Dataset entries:

------

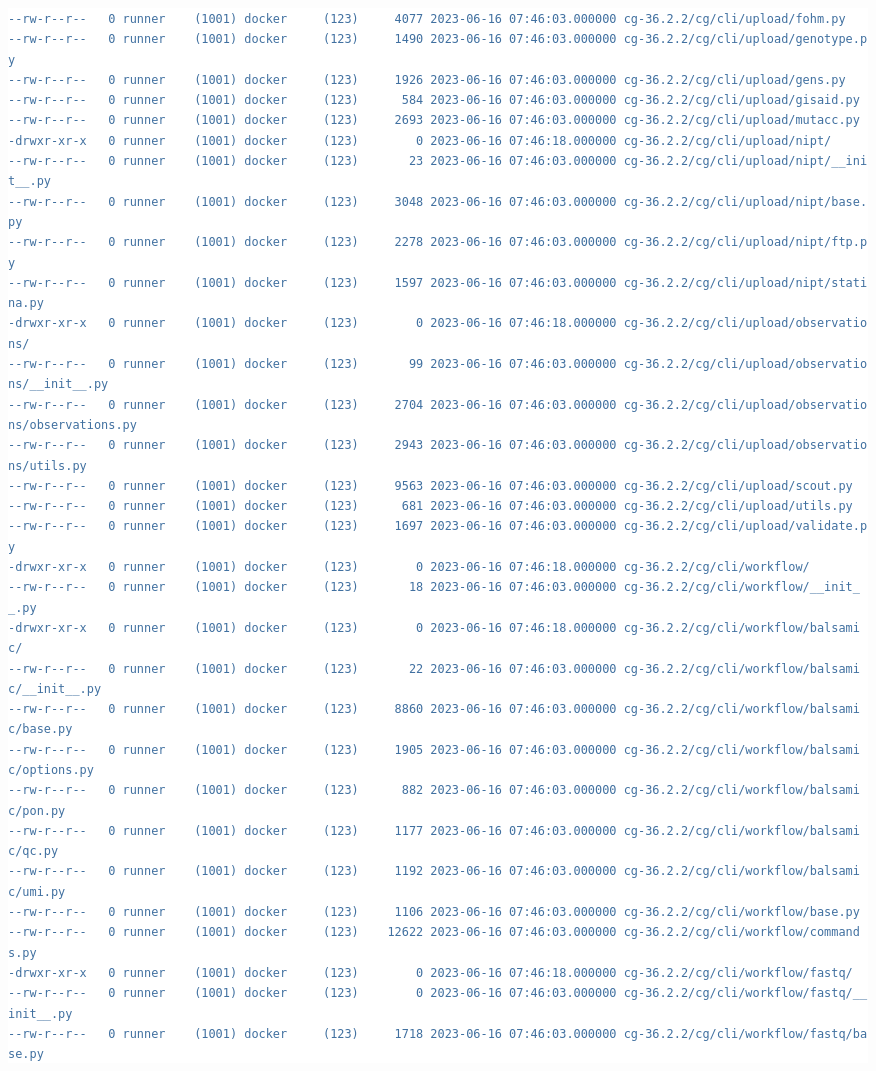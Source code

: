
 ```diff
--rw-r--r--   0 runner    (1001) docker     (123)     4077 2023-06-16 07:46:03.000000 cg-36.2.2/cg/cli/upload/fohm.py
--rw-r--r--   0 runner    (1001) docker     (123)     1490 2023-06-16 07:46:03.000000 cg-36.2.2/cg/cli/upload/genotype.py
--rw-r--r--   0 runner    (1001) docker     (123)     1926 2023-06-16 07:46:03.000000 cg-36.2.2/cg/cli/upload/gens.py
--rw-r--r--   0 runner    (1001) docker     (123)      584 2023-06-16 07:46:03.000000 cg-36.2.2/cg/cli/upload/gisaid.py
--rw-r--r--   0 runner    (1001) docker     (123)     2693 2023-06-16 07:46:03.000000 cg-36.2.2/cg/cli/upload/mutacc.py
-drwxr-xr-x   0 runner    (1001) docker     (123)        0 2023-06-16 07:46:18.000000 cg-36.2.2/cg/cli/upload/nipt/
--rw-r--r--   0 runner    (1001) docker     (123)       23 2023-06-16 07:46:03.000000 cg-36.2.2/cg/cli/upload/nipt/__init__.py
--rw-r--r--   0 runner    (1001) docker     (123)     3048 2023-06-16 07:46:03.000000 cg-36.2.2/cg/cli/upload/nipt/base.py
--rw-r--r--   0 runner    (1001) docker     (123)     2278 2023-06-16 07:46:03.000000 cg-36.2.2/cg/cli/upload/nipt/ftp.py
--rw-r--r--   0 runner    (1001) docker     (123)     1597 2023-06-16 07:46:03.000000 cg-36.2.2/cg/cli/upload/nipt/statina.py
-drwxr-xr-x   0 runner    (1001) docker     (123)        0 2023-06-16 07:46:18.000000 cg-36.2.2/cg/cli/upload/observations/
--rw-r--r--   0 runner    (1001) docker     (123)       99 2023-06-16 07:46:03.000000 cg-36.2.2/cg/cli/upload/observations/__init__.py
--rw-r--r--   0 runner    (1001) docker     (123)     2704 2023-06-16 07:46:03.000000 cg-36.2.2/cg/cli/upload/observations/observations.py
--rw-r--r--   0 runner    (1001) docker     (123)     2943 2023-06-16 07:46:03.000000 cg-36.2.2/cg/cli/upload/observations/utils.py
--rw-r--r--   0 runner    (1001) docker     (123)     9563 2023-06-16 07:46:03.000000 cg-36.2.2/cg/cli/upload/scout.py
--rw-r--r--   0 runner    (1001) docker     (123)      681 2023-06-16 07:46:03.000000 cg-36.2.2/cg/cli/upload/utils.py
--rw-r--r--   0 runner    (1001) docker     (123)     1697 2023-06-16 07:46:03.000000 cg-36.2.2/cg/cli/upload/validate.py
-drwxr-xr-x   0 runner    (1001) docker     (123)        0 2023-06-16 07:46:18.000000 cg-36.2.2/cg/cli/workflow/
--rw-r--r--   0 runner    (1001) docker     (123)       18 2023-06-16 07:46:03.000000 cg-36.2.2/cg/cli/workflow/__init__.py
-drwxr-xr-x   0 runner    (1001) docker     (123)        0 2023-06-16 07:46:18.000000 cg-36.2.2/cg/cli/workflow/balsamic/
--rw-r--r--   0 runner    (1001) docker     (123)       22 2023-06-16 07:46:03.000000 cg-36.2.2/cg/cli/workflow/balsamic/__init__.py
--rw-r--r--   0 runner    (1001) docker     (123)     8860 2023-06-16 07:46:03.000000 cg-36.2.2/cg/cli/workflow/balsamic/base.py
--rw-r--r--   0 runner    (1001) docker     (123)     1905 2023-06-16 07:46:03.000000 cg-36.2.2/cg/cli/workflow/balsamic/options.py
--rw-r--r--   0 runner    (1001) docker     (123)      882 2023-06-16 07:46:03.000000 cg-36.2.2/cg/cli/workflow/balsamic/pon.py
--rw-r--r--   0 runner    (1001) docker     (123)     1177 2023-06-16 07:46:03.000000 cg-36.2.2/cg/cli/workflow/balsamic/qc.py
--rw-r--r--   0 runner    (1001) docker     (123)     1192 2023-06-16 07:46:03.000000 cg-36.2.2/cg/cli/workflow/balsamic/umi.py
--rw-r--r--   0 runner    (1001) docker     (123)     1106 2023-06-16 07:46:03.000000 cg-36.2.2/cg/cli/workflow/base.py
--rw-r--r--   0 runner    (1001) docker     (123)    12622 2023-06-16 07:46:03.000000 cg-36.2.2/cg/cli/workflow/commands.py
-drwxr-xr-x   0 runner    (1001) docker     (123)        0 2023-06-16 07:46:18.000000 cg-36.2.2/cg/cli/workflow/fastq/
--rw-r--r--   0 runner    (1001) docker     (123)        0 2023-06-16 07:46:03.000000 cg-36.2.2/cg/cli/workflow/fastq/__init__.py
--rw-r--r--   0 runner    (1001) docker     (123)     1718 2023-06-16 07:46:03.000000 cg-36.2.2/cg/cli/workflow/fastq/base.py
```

------

TASK BRIEF:
Although the records above contain pictures, output every line exactly and leave the pictures out.

EXERCISE OUTPUT:
Source code

:
 ```diff
--rw-r--r--   0 runner    (1001) docker     (123)     4077 2023-06-16 07:46:03.000000 cg-36.2.2/cg/cli/upload/fohm.py
--rw-r--r--   0 runner    (1001) docker     (123)     1490 2023-06-16 07:46:03.000000 cg-36.2.2/cg/cli/upload/genotype.py
--rw-r--r--   0 runner    (1001) docker     (123)     1926 2023-06-16 07:46:03.000000 cg-36.2.2/cg/cli/upload/gens.py
--rw-r--r--   0 runner    (1001) docker     (123)      584 2023-06-16 07:46:03.000000 cg-36.2.2/cg/cli/upload/gisaid.py
--rw-r--r--   0 runner    (1001) docker     (123)     2693 2023-06-16 07:46:03.000000 cg-36.2.2/cg/cli/upload/mutacc.py
-drwxr-xr-x   0 runner    (1001) docker     (123)        0 2023-06-16 07:46:18.000000 cg-36.2.2/cg/cli/upload/nipt/
--rw-r--r--   0 runner    (1001) docker     (123)       23 2023-06-16 07:46:03.000000 cg-36.2.2/cg/cli/upload/nipt/__init__.py
--rw-r--r--   0 runner    (1001) docker     (123)     3048 2023-06-16 07:46:03.000000 cg-36.2.2/cg/cli/upload/nipt/base.py
--rw-r--r--   0 runner    (1001) docker     (123)     2278 2023-06-16 07:46:03.000000 cg-36.2.2/cg/cli/upload/nipt/ftp.py
--rw-r--r--   0 runner    (1001) docker     (123)     1597 2023-06-16 07:46:03.000000 cg-36.2.2/cg/cli/upload/nipt/statina.py
-drwxr-xr-x   0 runner    (1001) docker     (123)        0 2023-06-16 07:46:18.000000 cg-36.2.2/cg/cli/upload/observations/
--rw-r--r--   0 runner    (1001) docker     (123)       99 2023-06-16 07:46:03.000000 cg-36.2.2/cg/cli/upload/observations/__init__.py
--rw-r--r--   0 runner    (1001) docker     (123)     2704 2023-06-16 07:46:03.000000 cg-36.2.2/cg/cli/upload/observations/observations.py
--rw-r--r--   0 runner    (1001) docker     (123)     2943 2023-06-16 07:46:03.000000 cg-36.2.2/cg/cli/upload/observations/utils.py
--rw-r--r--   0 runner    (1001) docker     (123)     9563 2023-06-16 07:46:03.000000 cg-36.2.2/cg/cli/upload/scout.py
--rw-r--r--   0 runner    (1001) docker     (123)      681 2023-06-16 07:46:03.000000 cg-36.2.2/cg/cli/upload/utils.py
--rw-r--r--   0 runner    (1001) docker     (123)     1697 2023-06-16 07:46:03.000000 cg-36.2.2/cg/cli/upload/validate.py
-drwxr-xr-x   0 runner    (1001) docker     (123)        0 2023-06-16 07:46:18.000000 cg-36.2.2/cg/cli/workflow/
--rw-r--r--   0 runner    (1001) docker     (123)       18 2023-06-16 07:46:03.000000 cg-36.2.2/cg/cli/workflow/__init__.py
-drwxr-xr-x   0 runner    (1001) docker     (123)        0 2023-06-16 07:46:18.000000 cg-36.2.2/cg/cli/workflow/balsamic/
--rw-r--r--   0 runner    (1001) docker     (123)       22 2023-06-16 07:46:03.000000 cg-36.2.2/cg/cli/workflow/balsamic/__init__.py
--rw-r--r--   0 runner    (1001) docker     (123)     8860 2023-06-16 07:46:03.000000 cg-36.2.2/cg/cli/workflow/balsamic/base.py
--rw-r--r--   0 runner    (1001) docker     (123)     1905 2023-06-16 07:46:03.000000 cg-36.2.2/cg/cli/workflow/balsamic/options.py
--rw-r--r--   0 runner    (1001) docker     (123)      882 2023-06-16 07:46:03.000000 cg-36.2.2/cg/cli/workflow/balsamic/pon.py
--rw-r--r--   0 runner    (1001) docker     (123)     1177 2023-06-16 07:46:03.000000 cg-36.2.2/cg/cli/workflow/balsamic/qc.py
--rw-r--r--   0 runner    (1001) docker     (123)     1192 2023-06-16 07:46:03.000000 cg-36.2.2/cg/cli/workflow/balsamic/umi.py
--rw-r--r--   0 runner    (1001) docker     (123)     1106 2023-06-16 07:46:03.000000 cg-36.2.2/cg/cli/workflow/base.py
--rw-r--r--   0 runner    (1001) docker     (123)    12622 2023-06-16 07:46:03.000000 cg-36.2.2/cg/cli/workflow/commands.py
-drwxr-xr-x   0 runner    (1001) docker     (123)        0 2023-06-16 07:46:18.000000 cg-36.2.2/cg/cli/workflow/fastq/
--rw-r--r--   0 runner    (1001) docker     (123)        0 2023-06-16 07:46:03.000000 cg-36.2.2/cg/cli/workflow/fastq/__init__.py
--rw-r--r--   0 runner    (1001) docker     (123)     1718 2023-06-16 07:46:03.000000 cg-36.2.2/cg/cli/workflow/fastq/base.py
```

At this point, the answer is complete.